To investigate the compounds in the BLC and LC, a compositional analysis was performed by using GCxGC/TOF–MS. The compositional analysis was conducted using three replicates of each extract. Then, 100 mg of the dried extracts was transferred to a 2 mL centrifuge tube with 1 mL isopropanol–acetonitrile aqueous solution (3:2:2, v/v/v) added to the tube. The mixtures were vortexed for 10 min, followed by centrifugation at 8,000 g for 8 min. The supernatant was filtered with a 0.22 μm polyvinylidene fluoride filter, and 100 μL filtered supernatant was dried using a nitrogen evaporator. For the derivatization reaction, 100 μL methoxyamine hydrochloride in pyridine (20 mg/mL) was added to the dried extract and incubated at 30 °C for 90 min. Then, for silylation, 50 μL N-methyl-N-(trimethylsilyl) trifluoroacetamide (MSTFA) was added and incubated at 37 °C for 30 min. GCxGC-TOFMS, an Agilent 7890B Gas Chromatograph coupled with a LECO Pegasus 4D time-of-flight mass spectrometer (TOFMS) (Leco, St. Joseph, MI, USA), was used for the compositional analysis of the BLC. A column was used with an Rtx-5MS (Restek, Bellefonte, PA) with a length of 30 m, an internal diameter of 0.25 mm, and film thickness of 0.25 μm. The carrier gas was helium with a flow rate of 1.5 mL/min. A split ratio for the injector was set to 20:1, with a total injection volume of 1 μL. The front inlet, ion source, and transfer temperature were kept at 250 °C, 200 °C, and 260 °C, respectively. The oven temperature was maintained at 80 °C for 2 min, and the sample was injected. The temperature was increased at a rate of 15 °C/min to 200 °C. Then, the temperature was further increased by 5 °C/min to reach 300 °C and held for 3 min to complete the run. The MS was set at -70 eV with 1600 V of detector voltage.
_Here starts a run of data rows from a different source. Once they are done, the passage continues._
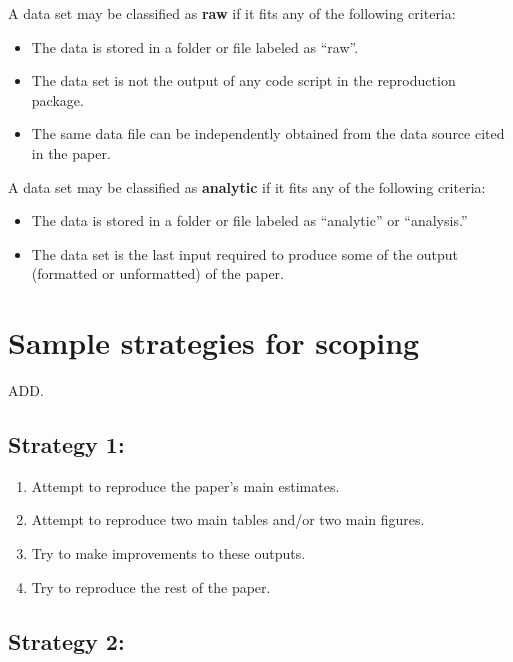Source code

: \documentclass[]{book}
\providecommand{\tightlist}{%
  \setlength{\itemsep}{0pt}\setlength{\parskip}{0pt}}
\begin{document}
A data set may be classified as \textbf{raw} if it fits any of the following criteria:

\begin{itemize}
\tightlist
\item
  The data is stored in a folder or file labeled as ``raw''.\\
\item
  The data set is not the output of any code script in the reproduction package.\\
\item
  The same data file can be independently obtained from the data source cited in the paper.
\end{itemize}

A data set may be classified as \textbf{analytic} if it fits any of the following criteria:

\begin{itemize}
\tightlist
\item
  The data is stored in a folder or file labeled as ``analytic'' or ``analysis.''
\item
  The data set is the last input required to produce some of the output (formatted or unformatted) of the paper.
\end{itemize}

\hypertarget{sample-strategies-for-scoping}{%
\section{Sample strategies for scoping}\label{sample-strategies-for-scoping}}

ADD.

\hypertarget{strategy-1}{%
\subsection{Strategy 1:}\label{strategy-1}}

\begin{enumerate}
\def\labelenumi{\arabic{enumi}.}
\tightlist
\item
  Attempt to reproduce the paper's main estimates.
\item
  Attempt to reproduce two main tables and/or two main figures.
\item
  Try to make improvements to these outputs.
\item
  Try to reproduce the rest of the paper.
\end{enumerate}

\hypertarget{strategy-2}{%
\subsection{Strategy 2:}\label{strategy-2}}
\end{document}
The mass scan range was m/z 35–650, and the acquisition rate was 15 Hz.

Statistical analysis

All microbial analysis in this study was conducted within R software (version 4.0.2; http://www.r-project.org/)89. CAP allows a constrained ordination based on any distances or dissimilarity90. This method maximizes the separation of samples by continuous or factorial variables. CAP of the axillary microbiome was performed with an unweighted UniFrac distance matrix. We performed ANOVA to analyze the association between the microbiota and odor intensity using CAP analysis. This analysis was performed using the phyloseq (version 1.32.0) and vegan (version 2.5-6)91,92 R packages. A Wilcoxon matched-pairs test and a paired t-test were performed to compare 0 week with 1 week. The comparison of the baseline information for the BLC and placebo groups was performed using an unpaired t-test. A correlation analysis was performed using Spearman’s rank correlation coefficient with the Hmisc R package (version 4.4-1). A fold-change analysis of taxa and predicted genes was conducted using the DESeq2 R package (version 1.28.1). The p value in the fold-change analysis was calculated using multiple tests through the FDR (Benjamini-Hochberg). To adjust the effect of other taxa to one taxon, the multivariable regression model was used for investigating the association between taxa and odor intensity. This analysis was performed using MaAsLin2 R package (version 1.4.0). PLS-DA is a multiple linear regression technique to find the direction of maximum covariance between a data set and the class membership93. A VIP score is calculated as a weighted sum of the squared correlations between the PLS-DA components and the original variable. Therefore, PLS-DA was performed using a MetaboAnalyst for a compositional analysis, and the comparison of discriminant feature between two extracts was conducted using two-tailed student’s t-test94.